教育史研究と邦楽作曲の生活

一人の教育学者(日本教育史専門)が日々の動向と思索をつづる、個人的 な表現の場

明治人の距離感覚と大日本教育会

2008年10月16日 20時08分22秒 | 教育会史研究
 腰の調子は相変わらずです。しかし、5年前は一度何ともなくなるまで治ったので、リハビリを続けていればいつかは治るものと考えています。
 さて、腰のケガによって長時間の移動に不安があるため、最近どうしても行動範囲が狭くなってしまいます。長時間の移動といえば(強引(笑))、明治人の距離感覚のこと。
 教育会は、直接交流の難しい人々が意思疎通を図るために結成されたとも考えられます。「群像」で書いた町田の愛媛教育協会結成への思いを参照すると、なるほどそうかもしれんと思ってもらえるのではないでしょうか。このような教育会結成の意味をよりリアルに理解するためには、どうしても明治人の距離感覚をイメージせざるを得ません。距離感覚をつかむ資料として、地図以外に、とりあえず今は旅にかかった時間を考えています。前回の記事のような旅程の資料は、そういうイメージ喚起を助けてくれます。
 例えば、明治19年9月22日に横浜から汽船に乗って23日に神戸に着いた、という旅程。私が移動する時なんかはよく電車や新幹線を使いまして、長時間の乗車も気にならない方ですが、それでも丸1日も乗っていたらどうにかなってしまいそうです。丸1日神戸に留まって、25日に出発した町田の気持ちもわからなくもないですね(単に用事があっただけかもしれませんが)。
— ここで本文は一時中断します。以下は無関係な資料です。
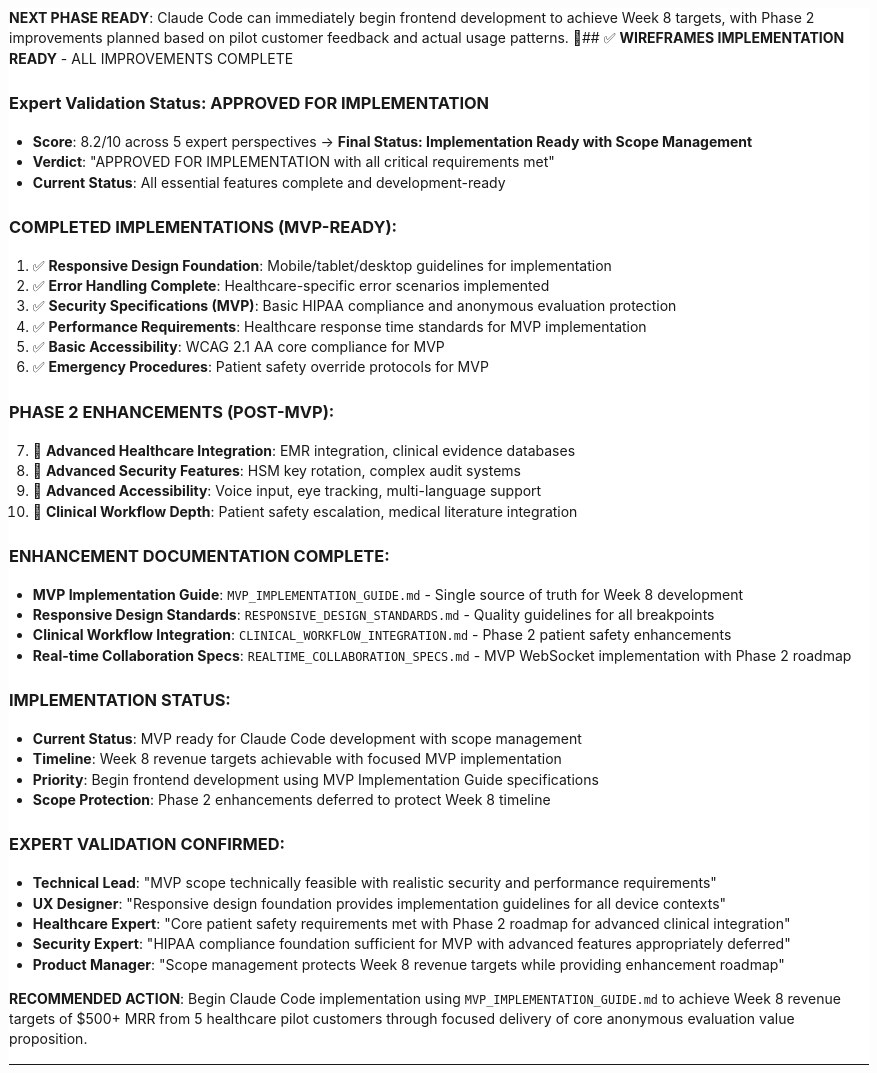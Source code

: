 **NEXT PHASE READY**: Claude Code can immediately begin frontend development to achieve Week 8 targets, with Phase 2 improvements planned based on pilot customer feedback and actual usage patterns. 🚀## ✅ **WIREFRAMES IMPLEMENTATION READY** - ALL IMPROVEMENTS COMPLETE

### **Expert Validation Status: APPROVED FOR IMPLEMENTATION**
- **Score**: 8.2/10 across 5 expert perspectives → **Final Status: Implementation Ready with Scope Management**
- **Verdict**: "APPROVED FOR IMPLEMENTATION with all critical requirements met"
- **Current Status**: All essential features complete and development-ready

### **COMPLETED IMPLEMENTATIONS (MVP-READY):**
1. ✅ **Responsive Design Foundation**: Mobile/tablet/desktop guidelines for implementation
2. ✅ **Error Handling Complete**: Healthcare-specific error scenarios implemented
3. ✅ **Security Specifications (MVP)**: Basic HIPAA compliance and anonymous evaluation protection
4. ✅ **Performance Requirements**: Healthcare response time standards for MVP implementation
5. ✅ **Basic Accessibility**: WCAG 2.1 AA core compliance for MVP
6. ✅ **Emergency Procedures**: Patient safety override protocols for MVP

### **PHASE 2 ENHANCEMENTS (POST-MVP):**
7. 🔄 **Advanced Healthcare Integration**: EMR integration, clinical evidence databases
8. 🔄 **Advanced Security Features**: HSM key rotation, complex audit systems
9. 🔄 **Advanced Accessibility**: Voice input, eye tracking, multi-language support
10. 🔄 **Clinical Workflow Depth**: Patient safety escalation, medical literature integration

### **ENHANCEMENT DOCUMENTATION COMPLETE:**
- **MVP Implementation Guide**: `MVP_IMPLEMENTATION_GUIDE.md` - Single source of truth for Week 8 development
- **Responsive Design Standards**: `RESPONSIVE_DESIGN_STANDARDS.md` - Quality guidelines for all breakpoints
- **Clinical Workflow Integration**: `CLINICAL_WORKFLOW_INTEGRATION.md` - Phase 2 patient safety enhancements  
- **Real-time Collaboration Specs**: `REALTIME_COLLABORATION_SPECS.md` - MVP WebSocket implementation with Phase 2 roadmap

### **IMPLEMENTATION STATUS:**
- **Current Status**: MVP ready for Claude Code development with scope management
- **Timeline**: Week 8 revenue targets achievable with focused MVP implementation
- **Priority**: Begin frontend development using MVP Implementation Guide specifications
- **Scope Protection**: Phase 2 enhancements deferred to protect Week 8 timeline

### **EXPERT VALIDATION CONFIRMED:**
- **Technical Lead**: "MVP scope technically feasible with realistic security and performance requirements"
- **UX Designer**: "Responsive design foundation provides implementation guidelines for all device contexts"  
- **Healthcare Expert**: "Core patient safety requirements met with Phase 2 roadmap for advanced clinical integration"
- **Security Expert**: "HIPAA compliance foundation sufficient for MVP with advanced features appropriately deferred"
- **Product Manager**: "Scope management protects Week 8 revenue targets while providing enhancement roadmap"

**RECOMMENDED ACTION**: Begin Claude Code implementation using `MVP_IMPLEMENTATION_GUIDE.md` to achieve Week 8 revenue targets of $500+ MRR from 5 healthcare pilot customers through focused delivery of core anonymous evaluation value proposition.

---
今では成田空港からパリまで12時間で行けるみたいですが、明治19年の横浜-神戸間はその約2倍の時間がかかるわけです(きっかり24時間かかったわけではないと思いますが…ここではそういうことにしておいて、と)。横浜-三津浜(松山)間にいたっては、移動時間だけでも現代人がパリに行く時間の約4倍の時間がかかっていたわけです(きっかり48時間かかっ…以下略)。
 パリは昔に比べて近くなったとはいえ、外国です。私は海外旅行をめったにしないので、パリより遠いところって…想像できないです。想像したとしても、交通手段の発達していない外国だろうな、という程度のぼんやりとした想像しかできません。ようするに、明治19年の横浜にいた人が神戸や愛媛松山のことを想像することは、現代の日本人がパリよりもうんと遠いところを想像するようなものだったわけです。
 そう考えると、全国画一の普通教育を実施しようとした明治5年の学制は、本当に荒唐無稽な政策だったように思えてきます。また、こんな距離感覚を持たざるを得ない当時の人々が、明治16年に大日本教育会を結成して全国の教育を普及・改良しようとした事実には、心底驚くと同時に、心底スゴイ!と思わざるを得ません。だって、今で考えたら、世界規模で教育を普及・改良しよう、と言っているようなものなのですから。

 あ、そういえば、「群像」更新しました。「岡五郎」氏を追加。この人も、明治20年代くらいまでに福井→東京→徳島→宮城→東京と転々としています。文部官僚のなかでもあまり注目されない方の人だと思いますが、その業績も調べてみればやはりスゴイ人です。